Losing the ability to communicate is embarrassing, frustrating, and stigmatizing. Needs go unmet and social interactions gradually become more stressful and tiring. Being unable to communicate needs and preferences can lead to conflicts and depression and make communication more difficult for caregivers.

Image: Location of Hippocampus in the Brain

Location of the hippocampus. Source: Image courtesy of the National Institute on Aging/National Institutes of Health. Public domain.

In Alzheimer’s, damage to the hippocampus affects the formation of new, short-term memories. This means a person does not remember the “what, where, and when” of recent events—what they ate yesterday, where they went 2 days ago, and the date of their next doctor’s appointment.

In frontal-temporal dementia, damage begins in the front part of the brain. Because of the location, memory is (initially) less affected than in Alzheimer’s disease. This is because the front part of the brain is responsible for judgment, planning, moral reasoning, logical thinking, and social behavior. As a result, a person may become more impulsive, make sexual comments or socially inappropriate remarks, and gradually lose the ability to make decisions.

In vascular dementia, damage is caused by impaired blood flow to the brain. Cognitive changes can be widespread and not necessarily associated with a specific part of the brain. There may be a slowness of thought, problems with attention and concentration, and difficulties with language. Complex, fast-paced conversations or quick changes in topic may be difficult to follow.
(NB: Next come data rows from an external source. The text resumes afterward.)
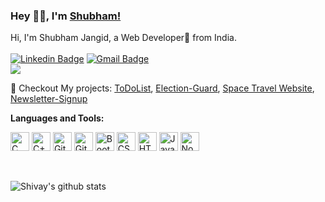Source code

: ### Hey 👋🏽, I'm [Shubham!](https://shivaylaba.me)

<!-- (https://shivaylamba.me)  -->

Hi, I'm Shubham Jangid, a Web Developer🚀 from India. <br> <br>
[![Linkedin Badge](https://img.shields.io/badge/-mocamboo-blue?style=social&logo=Linkedin&logoColor=blue&link=https://www.linkedin.com/in/mocamboo)](https://www.linkedin.com/in/mocamboo/)
[![Gmail Badge](https://img.shields.io/badge/-GMail-c14438?style=social&logo=Gmail&logoColor=red&link=mailto:shubham0jangid@gmail.com)](mailto:shubham0jangid@gmail.com)
<br />
![](https://visitor-badge.glitch.me/badge?page_id=mocamboo.mocamboo) <br>

🔭 Checkout My projects: [ToDoList](https://todolist-app-project-shubham.herokuapp.com/), [Election-Guard](https://election-guard-project-shubham.herokuapp.com/), [Space Travel Website](https://space-tour-plan.netlify.app/index.html), [Newsletter-Signup](https://newsletter-signup-kshitijanand.herokuapp.com/)

**Languages and Tools:**

<p align="centre"> 
     <img width="30px" src="https://img.icons8.com/color/3x/c-programming.png" title="C"/>
<img width="30px" src="https://img.icons8.com/color/4x/c-plus-plus-logo.png" title="C++"/>
<!-- <img width="30px" src="https://img.icons8.com/color/4x/000000/python.png" title="Python"/> -->
<!-- <img width="30px" src="https://img.icons8.com/color/4x/000000/java.png" title ="Java"/> -->
<!-- <img width="30px" src="https://img.icons8.com/plasticine/100/000000/react.png" title="React"/> -->
<!-- <img width="30px" src="https://img.icons8.com/ios/4x/00758f/mysql-logo.png" title="MySQL"/> -->
<!-- <img width="30px" src="https://img.icons8.com/dusk/64/000000/database-restore.png" title="Database"/> -->
<img width="30px" src="https://img.icons8.com/fluent/8x/github.png" title="GitHub"/>
<img width="30px" src="https://img.icons8.com/color/2x/git.png" title="Git"/>
<img width="30px" src="https://img.icons8.com/color/2x/bootstrap.png" title="Bootstrap"/>
<img width="30px" src="https://img.icons8.com/color/48/000000/css3.png" title="CSS"/>
<img width="30px" src="https://img.icons8.com/color/48/000000/html-5.png" title="HTML"/>
<img width="30px" src="https://img.icons8.com/color/48/000000/javascript.png" title="Javascript"/>
<!-- <img width="30px" src="https://img.icons8.com/color/8x/000000/mongodb.png" title="MongoDB"/> -->
<img width="30px" src="https://img.icons8.com/color/8x/000000/nodejs.png" title="Nodejs"/>
<!-- <img width="30px" src="https://img.icons8.com/color/8x/000000/tensorflow.png" title="Tensorflow"/> -->
</p>
<br>

![Shivay's github stats](https://github-readme-stats.vercel.app/api?username=mocamboo&show_icons=true&hide_border=true)
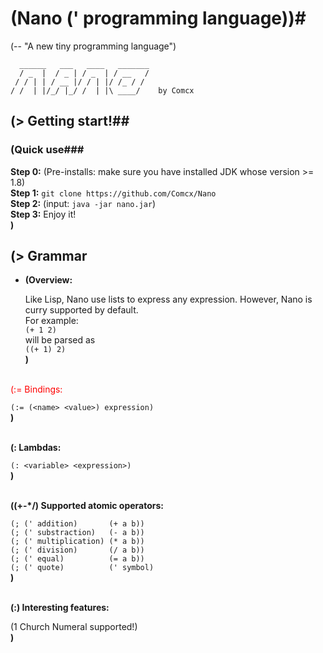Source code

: # (Nano (' programming language))#
(-- "A new tiny programming language")

      ______   ___   ____   _______
      / _  |  / _ | / _  | / __   /
     / / | | / __ |/ / | |/ /_ / /
    / /  | |/_/ |_/ /  | |\ ____/    by Comcx

## (> Getting start!##
### (Quick use###
**Step 0:**  (Pre-installs: make sure you have installed JDK whose version >= 1.8)  
**Step 1:**  `git clone https://github.com/Comcx/Nano`  
**Step 2:**  (input: `java -jar nano.jar`)  
**Step 3:**  Enjoy it!  
**)**  

## (> Grammar  ##
  
- **(Overview:**  
  
  Like Lisp, Nano use lists to express any expression. However, Nano is curry supported by default.  
  For example:    
  `(+ 1 2)`  
  will be parsed as   
  `((+ 1) 2)`  
**)**<br><br>
  
  
<font color=red>(:= Bindings:</font>  
  
  `(:= (<name> <value>) expression)`  
**)**<br><br>
  
  
**(: Lambdas:**  
  
`(: <variable> <expression>)`  
**)**<br><br>  
  
  
**((+-*/) Supported atomic operators:**  
  
`(; (' addition)       (+ a b))`  
`(; (' substraction)   (- a b))`  
`(; (' multiplication) (* a b))`  
`(; (' division)       (/ a b)) `  
`(; (' equal)          (= a b))`  
`(; (' quote)          (' symbol)`  
**)**  <br><br>
  
  
**(:) Interesting features:**  
  
(1 Church Numeral supported!)  
**)**





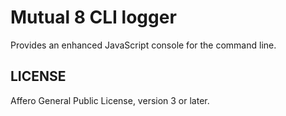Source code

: # Mutual 8 CLI logger

Provides an enhanced JavaScript console for the command line.

## LICENSE

Affero General Public License, version 3 or later.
In Lewy body dementia, abnormal clumps of alpha-synuclein (Lewy bodies) form throughout the cerebral cortex, brainstem, and midbrain. The location influences the symptoms, which vary from person to person. A person with Lewy Body dementia can experience paranoia, delusions, and hallucinations (usually visual), which are very real for the person experiencing them.

6.1 Areas of Brain Associated with Communication

Certain parts of the brain are responsible for speech and language, mainly located in the left side of the brain. These brain regions and their connections form a network that provides the hardware for language in the brain. Without this network, we would not be able to talk to or understand others (Brauer, 2014).

The loss or decline of language and communication skills is called aphasia. This is an acquired language disorder that affects a person’s ability to comprehend and produce language. People with aphasia have trouble expressing themselves, finding the right words, understanding the words they are hearing—and also, have difficulty with reading and writing. Aphasia is a common symptom in a person with a stroke that affects the left side of the brain.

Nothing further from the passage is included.